Tiny sensors used to improve car safety could soon be helping people get more out of handheld computers.
Researchers at Microsoft's Cambridge campus in the UK are putting sensing devices used to trigger airbags into handhelds to help create virtual 3D images on the computers' screens.
When a handheld fitted with the sensor is angled, its screen shows different parts of an image giving a pseudo-3D effect.
It also allows the palmtop computer to display pictures and documents far larger than would otherwise fit on the small screen.
Angle finder
Handheld computers are convenient for many reasons. But their small screen, often only 240 by 320 pixels in size, can detract from their usefulness if they are used to look at a large document such as a spreadsheet or a web page.
Now, Microsoft researcher Lyndsay Williams might have found a way to help handhelds and PDAs display larger images and documents, but without increasing the size of the screens.
Ms Williams has fitted tilt sensors on a handheld computer so it can work out at which angle to the horizontal it is being held.
The micro-machined tilt sensors, which cost about £1.50, are typically used to trigger airbags in cars by measuring sudden changes in acceleration or deceleration.
On a PDA, the sensor triggers the device to show a different part of an image depending on how it is being held.

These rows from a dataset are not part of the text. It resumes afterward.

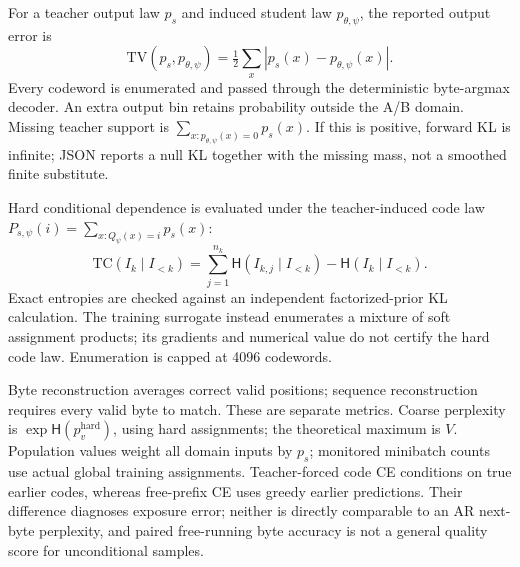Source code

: For a teacher output law \(p_s\) and induced student law
\(p_{\theta,\psi}\), the reported output error is
\begin{equation}
 \mathrm{TV}(p_s,p_{\theta,\psi})=\tfrac12\sum_x|p_s(x)-p_{\theta,\psi}(x)|.
\end{equation}
Every codeword is enumerated and passed through the deterministic byte-argmax
decoder. An extra output bin retains probability outside the A/B domain.
Missing teacher support is \(\sum_{x:p_{\theta,\psi}(x)=0}p_s(x)\).
If this is positive, forward KL is infinite; JSON reports a null KL together
with the missing mass, not a smoothed finite substitute.

Hard conditional dependence is evaluated under the teacher-induced code law
\(P_{s,\psi}(i)=\sum_{x:Q_\psi(x)=i}p_s(x)\):
\begin{equation}
 \mathrm{TC}(I_k\mid I_{<k})=
 \sum_{j=1}^{n_k}\mathsf H(I_{k,j}\mid I_{<k})-
 \mathsf H(I_k\mid I_{<k}).
 \label{eq:tcmetric}
\end{equation}
Exact entropies are checked against an independent factorized-prior KL
calculation. The training surrogate instead enumerates a mixture of soft
assignment products; its gradients and numerical value do not certify the hard
code law. Enumeration is capped at 4096 codewords.

Byte reconstruction averages correct valid positions; sequence reconstruction
requires every valid byte to match. These are separate metrics. Coarse
perplexity is \(\exp\mathsf H(p_v^{\mathrm{hard}})\), using hard assignments;
the theoretical maximum is \(V\). Population values weight all domain inputs by
\(p_s\); monitored minibatch counts use actual global training assignments.
Teacher-forced code CE conditions on true earlier codes, whereas free-prefix
CE uses greedy earlier predictions. Their difference diagnoses exposure error;
neither is directly comparable to an AR next-byte perplexity, and paired
free-running byte accuracy is not a general quality score for unconditional
samples.
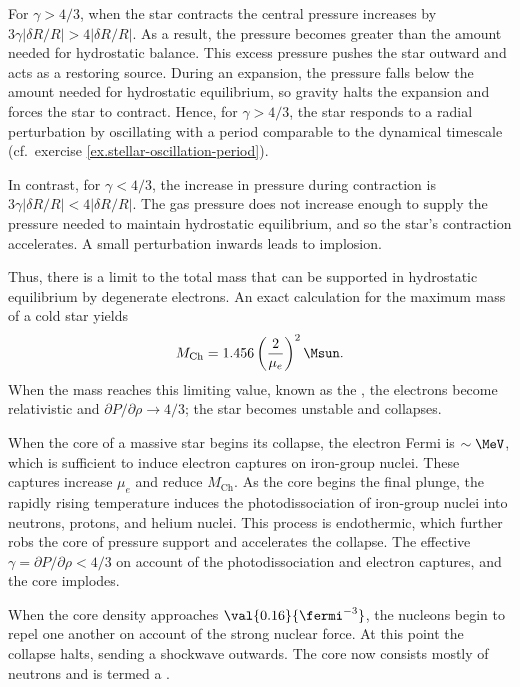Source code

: \begin{sidebar}
For $\gamma > 4/3$, when the star contracts the central pressure increases by $3\gamma|\delta R/R| > 4|\delta R/R|$. As a result, the pressure becomes greater than the amount needed for hydrostatic balance. This excess pressure pushes the star outward and acts as a restoring source. During an expansion, the pressure falls below the amount needed for hydrostatic equilibrium, so gravity halts the expansion and forces the star to contract. Hence, for $\gamma > 4/3$, the star responds to a radial perturbation by oscillating with a period comparable to the dynamical timescale (cf.\ exercise \ref{ex.stellar-oscillation-period}).

In contrast, for $\gamma < 4/3$, the increase in pressure during contraction is $3\gamma|\delta R/R| < 4|\delta R/R|$. The gas pressure does not increase enough to supply the pressure needed to maintain hydrostatic equilibrium, and so the star's contraction accelerates. A small perturbation inwards leads to implosion.
\end{sidebar}

Thus, there is a limit to the total mass that can be supported in hydrostatic equilibrium by degenerate electrons. 
An exact calculation for the maximum mass of a cold star yields
\begin{equation}\label{e.Chandrasekhar}
	M_{\mathrm{Ch}} = 1.456 \left(\frac{2}{\mu_{e}}\right)^{2}\Msun.
\end{equation}
When the mass reaches this limiting value, known as the , the electrons become relativistic and $\partial P/\partial \rho \to 4/3$; the star becomes unstable and collapses.

When the core of a massive star begins its collapse, the electron Fermi is $\sim\MeV$, which is sufficient to induce electron captures on iron-group nuclei. These captures increase $\mu_{e}$ and reduce $M_{\mathrm{Ch}}$. As the core begins the final plunge, the rapidly rising temperature induces the photodissociation of iron-group nuclei into neutrons, protons, and helium nuclei. This process is endothermic, which further robs the core of pressure support and accelerates the collapse. The effective $\gamma = \partial P/\partial\rho < 4/3$ on account of the photodissociation and electron captures, and the core implodes.

When the core density approaches $\val{0.16}{\fermi^{-3}}$, the nucleons begin to repel one another on account of the strong nuclear force. At this point the collapse halts, sending a shockwave outwards. The core now consists mostly of neutrons and is termed a .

The sensor makes the screen act like a square hole in a piece of paper being slid over a larger document or image underneath.
Distorted perspective
Ms Williams said that moving the device around would give users a view of an image or document far larger than one that could fit on the screen.
Some work had to be done to prepare pictures of real world objects to be displayed this way, she said.
Pictures are given the pseudo-3D look by having their perspective distorted so that the elements at the rear of the image look smaller.
Antonio Criminisi from Microsoft's lab in Redmond, Washington, US, prepared a 3D version of Masaccio's La Trinita - the original is in the church of Santa Maria Novella in Florence, Italy - to test out the 3D system.
Building up the 3D images from distorted layers makes them larger than the more regular "flat" images. But Ms Williams said the advantage was that it might make PDAs less of a chore to use.